[[ Provided records, beginning ]]
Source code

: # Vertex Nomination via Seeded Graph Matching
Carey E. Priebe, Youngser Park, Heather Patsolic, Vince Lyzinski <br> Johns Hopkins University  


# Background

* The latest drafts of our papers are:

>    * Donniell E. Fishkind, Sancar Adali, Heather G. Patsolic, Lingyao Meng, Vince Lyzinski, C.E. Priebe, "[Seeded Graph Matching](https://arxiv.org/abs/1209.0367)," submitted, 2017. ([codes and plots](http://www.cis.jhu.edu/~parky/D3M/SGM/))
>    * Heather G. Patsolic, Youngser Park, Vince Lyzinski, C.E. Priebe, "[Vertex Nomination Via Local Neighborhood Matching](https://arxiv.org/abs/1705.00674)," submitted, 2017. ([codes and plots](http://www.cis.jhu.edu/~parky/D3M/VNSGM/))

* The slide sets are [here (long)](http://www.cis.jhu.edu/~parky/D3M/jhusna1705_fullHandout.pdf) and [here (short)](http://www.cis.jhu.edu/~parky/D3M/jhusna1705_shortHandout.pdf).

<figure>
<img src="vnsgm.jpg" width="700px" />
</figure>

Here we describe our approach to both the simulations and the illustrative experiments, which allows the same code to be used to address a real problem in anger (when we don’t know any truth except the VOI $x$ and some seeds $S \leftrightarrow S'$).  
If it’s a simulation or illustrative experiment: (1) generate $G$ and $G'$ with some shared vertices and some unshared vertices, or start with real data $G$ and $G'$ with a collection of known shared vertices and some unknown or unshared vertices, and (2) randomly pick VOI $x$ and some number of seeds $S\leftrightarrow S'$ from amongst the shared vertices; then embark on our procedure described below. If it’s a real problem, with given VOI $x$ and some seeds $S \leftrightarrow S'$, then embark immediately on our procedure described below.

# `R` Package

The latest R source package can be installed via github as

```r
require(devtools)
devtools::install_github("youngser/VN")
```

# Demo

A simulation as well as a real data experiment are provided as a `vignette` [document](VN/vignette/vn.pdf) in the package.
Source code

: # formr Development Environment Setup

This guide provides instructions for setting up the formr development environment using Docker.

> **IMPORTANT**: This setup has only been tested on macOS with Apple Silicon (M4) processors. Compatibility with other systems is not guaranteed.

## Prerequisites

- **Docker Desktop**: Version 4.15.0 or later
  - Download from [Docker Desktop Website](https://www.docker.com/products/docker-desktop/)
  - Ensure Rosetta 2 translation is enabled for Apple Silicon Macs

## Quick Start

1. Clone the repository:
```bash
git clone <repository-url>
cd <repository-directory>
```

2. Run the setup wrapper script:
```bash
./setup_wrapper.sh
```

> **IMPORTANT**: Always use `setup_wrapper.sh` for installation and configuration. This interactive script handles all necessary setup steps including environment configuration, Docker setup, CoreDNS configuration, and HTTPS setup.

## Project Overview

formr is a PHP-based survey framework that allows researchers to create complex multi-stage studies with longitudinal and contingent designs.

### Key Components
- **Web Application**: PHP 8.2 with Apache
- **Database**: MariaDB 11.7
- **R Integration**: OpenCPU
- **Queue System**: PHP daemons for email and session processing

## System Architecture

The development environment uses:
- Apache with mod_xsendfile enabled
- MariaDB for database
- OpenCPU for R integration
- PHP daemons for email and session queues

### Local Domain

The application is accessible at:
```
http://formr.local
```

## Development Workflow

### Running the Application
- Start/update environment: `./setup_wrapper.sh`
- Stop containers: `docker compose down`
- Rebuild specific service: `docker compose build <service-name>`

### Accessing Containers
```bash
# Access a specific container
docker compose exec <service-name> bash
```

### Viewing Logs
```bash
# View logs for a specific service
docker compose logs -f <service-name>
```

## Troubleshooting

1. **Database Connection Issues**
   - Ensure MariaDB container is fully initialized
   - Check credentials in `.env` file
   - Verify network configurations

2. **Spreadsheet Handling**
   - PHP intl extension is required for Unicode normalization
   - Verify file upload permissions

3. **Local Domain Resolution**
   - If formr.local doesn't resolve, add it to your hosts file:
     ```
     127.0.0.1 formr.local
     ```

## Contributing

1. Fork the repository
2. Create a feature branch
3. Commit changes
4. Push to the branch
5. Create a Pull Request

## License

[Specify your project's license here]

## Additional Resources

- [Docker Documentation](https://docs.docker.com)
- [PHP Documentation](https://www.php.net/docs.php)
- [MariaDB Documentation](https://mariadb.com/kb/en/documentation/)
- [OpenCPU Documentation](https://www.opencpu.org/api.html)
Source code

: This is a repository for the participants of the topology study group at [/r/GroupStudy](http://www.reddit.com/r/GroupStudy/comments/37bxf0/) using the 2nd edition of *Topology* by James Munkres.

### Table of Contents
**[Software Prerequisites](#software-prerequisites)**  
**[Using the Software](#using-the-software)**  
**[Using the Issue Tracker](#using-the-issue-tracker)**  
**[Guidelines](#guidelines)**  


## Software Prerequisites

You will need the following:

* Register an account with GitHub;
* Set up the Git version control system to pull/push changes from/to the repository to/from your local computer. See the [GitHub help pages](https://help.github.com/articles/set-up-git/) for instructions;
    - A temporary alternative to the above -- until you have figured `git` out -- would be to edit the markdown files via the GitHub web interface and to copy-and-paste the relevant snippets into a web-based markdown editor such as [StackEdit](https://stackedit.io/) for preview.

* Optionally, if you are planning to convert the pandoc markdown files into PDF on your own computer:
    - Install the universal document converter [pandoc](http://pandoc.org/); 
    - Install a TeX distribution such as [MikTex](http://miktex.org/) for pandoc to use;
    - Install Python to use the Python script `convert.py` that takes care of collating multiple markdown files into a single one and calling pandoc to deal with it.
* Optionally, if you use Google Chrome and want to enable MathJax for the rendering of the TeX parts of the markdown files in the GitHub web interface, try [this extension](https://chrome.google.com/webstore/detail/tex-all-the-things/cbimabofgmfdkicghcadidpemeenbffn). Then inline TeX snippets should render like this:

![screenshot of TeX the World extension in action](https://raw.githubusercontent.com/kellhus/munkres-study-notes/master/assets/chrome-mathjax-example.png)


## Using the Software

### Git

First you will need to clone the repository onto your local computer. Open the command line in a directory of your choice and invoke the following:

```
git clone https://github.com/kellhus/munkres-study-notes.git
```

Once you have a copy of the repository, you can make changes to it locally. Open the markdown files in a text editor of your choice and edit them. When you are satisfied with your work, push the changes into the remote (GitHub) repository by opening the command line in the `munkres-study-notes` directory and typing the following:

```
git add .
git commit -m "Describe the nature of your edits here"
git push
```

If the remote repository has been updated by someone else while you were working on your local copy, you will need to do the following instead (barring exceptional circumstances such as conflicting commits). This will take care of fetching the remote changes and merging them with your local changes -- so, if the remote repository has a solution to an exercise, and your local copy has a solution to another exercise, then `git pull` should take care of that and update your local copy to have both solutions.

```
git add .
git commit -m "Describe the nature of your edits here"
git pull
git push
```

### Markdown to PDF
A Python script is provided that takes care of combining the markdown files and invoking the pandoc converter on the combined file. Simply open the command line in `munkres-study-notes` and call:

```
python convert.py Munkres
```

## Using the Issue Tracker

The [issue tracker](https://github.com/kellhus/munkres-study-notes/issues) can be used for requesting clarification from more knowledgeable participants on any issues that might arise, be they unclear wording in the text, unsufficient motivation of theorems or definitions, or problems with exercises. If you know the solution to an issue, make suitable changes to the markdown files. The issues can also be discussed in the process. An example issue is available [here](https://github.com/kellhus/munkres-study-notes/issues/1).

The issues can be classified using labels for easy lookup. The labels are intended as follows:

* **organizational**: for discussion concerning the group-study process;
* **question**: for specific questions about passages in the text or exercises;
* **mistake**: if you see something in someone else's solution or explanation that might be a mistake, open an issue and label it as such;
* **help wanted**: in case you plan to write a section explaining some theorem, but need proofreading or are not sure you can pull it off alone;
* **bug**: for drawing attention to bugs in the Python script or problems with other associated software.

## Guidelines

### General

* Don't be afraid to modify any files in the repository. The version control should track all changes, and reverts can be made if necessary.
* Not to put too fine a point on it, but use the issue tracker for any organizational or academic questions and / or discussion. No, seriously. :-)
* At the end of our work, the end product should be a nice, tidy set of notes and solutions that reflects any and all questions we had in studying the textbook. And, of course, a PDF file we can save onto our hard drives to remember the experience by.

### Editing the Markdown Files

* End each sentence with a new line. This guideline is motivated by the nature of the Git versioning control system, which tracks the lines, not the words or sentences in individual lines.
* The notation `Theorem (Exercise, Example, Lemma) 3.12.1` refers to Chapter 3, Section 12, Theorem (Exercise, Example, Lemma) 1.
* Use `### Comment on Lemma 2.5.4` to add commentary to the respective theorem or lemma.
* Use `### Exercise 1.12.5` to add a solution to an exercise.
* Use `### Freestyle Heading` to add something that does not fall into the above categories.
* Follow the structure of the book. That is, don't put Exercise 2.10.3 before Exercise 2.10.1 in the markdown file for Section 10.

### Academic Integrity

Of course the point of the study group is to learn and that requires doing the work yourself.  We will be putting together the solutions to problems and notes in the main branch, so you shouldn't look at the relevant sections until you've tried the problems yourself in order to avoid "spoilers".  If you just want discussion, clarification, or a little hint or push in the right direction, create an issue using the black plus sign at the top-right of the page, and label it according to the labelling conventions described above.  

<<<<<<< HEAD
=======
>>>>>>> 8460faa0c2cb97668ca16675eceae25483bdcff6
[[ Provided records, end ]]
**The problem**
Restate the records above verbatim up to and including the line containing "- **Docker Desktop**: Version 4.15.0 or later".

**Task output**
Source code

: # Vertex Nomination via Seeded Graph Matching
Carey E. Priebe, Youngser Park, Heather Patsolic, Vince Lyzinski <br> Johns Hopkins University  


# Background

* The latest drafts of our papers are:

>    * Donniell E. Fishkind, Sancar Adali, Heather G. Patsolic, Lingyao Meng, Vince Lyzinski, C.E. Priebe, "[Seeded Graph Matching](https://arxiv.org/abs/1209.0367)," submitted, 2017. ([codes and plots](http://www.cis.jhu.edu/~parky/D3M/SGM/))
>    * Heather G. Patsolic, Youngser Park, Vince Lyzinski, C.E. Priebe, "[Vertex Nomination Via Local Neighborhood Matching](https://arxiv.org/abs/1705.00674)," submitted, 2017. ([codes and plots](http://www.cis.jhu.edu/~parky/D3M/VNSGM/))

* The slide sets are [here (long)](http://www.cis.jhu.edu/~parky/D3M/jhusna1705_fullHandout.pdf) and [here (short)](http://www.cis.jhu.edu/~parky/D3M/jhusna1705_shortHandout.pdf).

<figure>
<img src="vnsgm.jpg" width="700px" />
</figure>

Here we describe our approach to both the simulations and the illustrative experiments, which allows the same code to be used to address a real problem in anger (when we don’t know any truth except the VOI $x$ and some seeds $S \leftrightarrow S'$).  
If it’s a simulation or illustrative experiment: (1) generate $G$ and $G'$ with some shared vertices and some unshared vertices, or start with real data $G$ and $G'$ with a collection of known shared vertices and some unknown or unshared vertices, and (2) randomly pick VOI $x$ and some number of seeds $S\leftrightarrow S'$ from amongst the shared vertices; then embark on our procedure described below. If it’s a real problem, with given VOI $x$ and some seeds $S \leftrightarrow S'$, then embark immediately on our procedure described below.

# `R` Package

The latest R source package can be installed via github as

```r
require(devtools)
devtools::install_github("youngser/VN")
```

# Demo

A simulation as well as a real data experiment are provided as a `vignette` [document](VN/vignette/vn.pdf) in the package.
Source code

: # formr Development Environment Setup

This guide provides instructions for setting up the formr development environment using Docker.

> **IMPORTANT**: This setup has only been tested on macOS with Apple Silicon (M4) processors. Compatibility with other systems is not guaranteed.

## Prerequisites

- **Docker Desktop**: Version 4.15.0 or later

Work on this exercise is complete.